__What to do__. Please output exactly the lines that run from the line with "A_i(y,z)=\int_0^1\!\!\int_0^1 \mathcal A_i(\mu,w;y,z)\,d\mu\,dw" through the final line of the data, inclusive, and nothing more.

[[ The records, beginning ]]

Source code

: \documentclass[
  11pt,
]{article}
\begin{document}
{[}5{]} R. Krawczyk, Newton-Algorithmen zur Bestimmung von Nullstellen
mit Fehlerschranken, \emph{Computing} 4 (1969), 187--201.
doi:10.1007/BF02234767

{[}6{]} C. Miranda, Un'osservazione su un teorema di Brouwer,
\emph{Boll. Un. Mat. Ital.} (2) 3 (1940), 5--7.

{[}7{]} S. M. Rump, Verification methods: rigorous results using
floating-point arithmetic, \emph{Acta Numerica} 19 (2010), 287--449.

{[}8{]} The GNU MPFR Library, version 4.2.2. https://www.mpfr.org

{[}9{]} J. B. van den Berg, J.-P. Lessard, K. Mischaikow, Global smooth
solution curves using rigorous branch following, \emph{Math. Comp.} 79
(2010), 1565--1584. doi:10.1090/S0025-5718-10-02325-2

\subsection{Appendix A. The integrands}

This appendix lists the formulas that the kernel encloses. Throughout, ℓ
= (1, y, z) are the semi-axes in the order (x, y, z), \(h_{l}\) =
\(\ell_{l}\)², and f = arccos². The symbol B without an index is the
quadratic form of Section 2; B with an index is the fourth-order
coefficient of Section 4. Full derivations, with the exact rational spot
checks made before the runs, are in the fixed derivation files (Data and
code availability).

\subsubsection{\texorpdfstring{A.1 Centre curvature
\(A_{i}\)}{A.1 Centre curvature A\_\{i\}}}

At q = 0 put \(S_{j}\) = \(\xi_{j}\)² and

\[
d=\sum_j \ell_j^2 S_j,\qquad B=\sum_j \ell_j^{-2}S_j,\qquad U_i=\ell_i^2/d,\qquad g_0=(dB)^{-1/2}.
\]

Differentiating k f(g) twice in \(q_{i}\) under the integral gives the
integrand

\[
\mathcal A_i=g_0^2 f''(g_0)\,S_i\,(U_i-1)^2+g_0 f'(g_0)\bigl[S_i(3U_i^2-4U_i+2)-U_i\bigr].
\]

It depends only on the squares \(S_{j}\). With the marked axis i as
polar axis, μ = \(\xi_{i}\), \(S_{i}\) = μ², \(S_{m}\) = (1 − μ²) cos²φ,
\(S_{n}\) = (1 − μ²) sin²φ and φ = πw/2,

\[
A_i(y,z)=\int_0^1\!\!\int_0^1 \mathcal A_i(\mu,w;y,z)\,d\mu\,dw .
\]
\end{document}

[[ The records, end ]]

__Result__.
A_i(y,z)=\int_0^1\!\!\int_0^1 \mathcal A_i(\mu,w;y,z)\,d\mu\,dw .
\]
\end{document}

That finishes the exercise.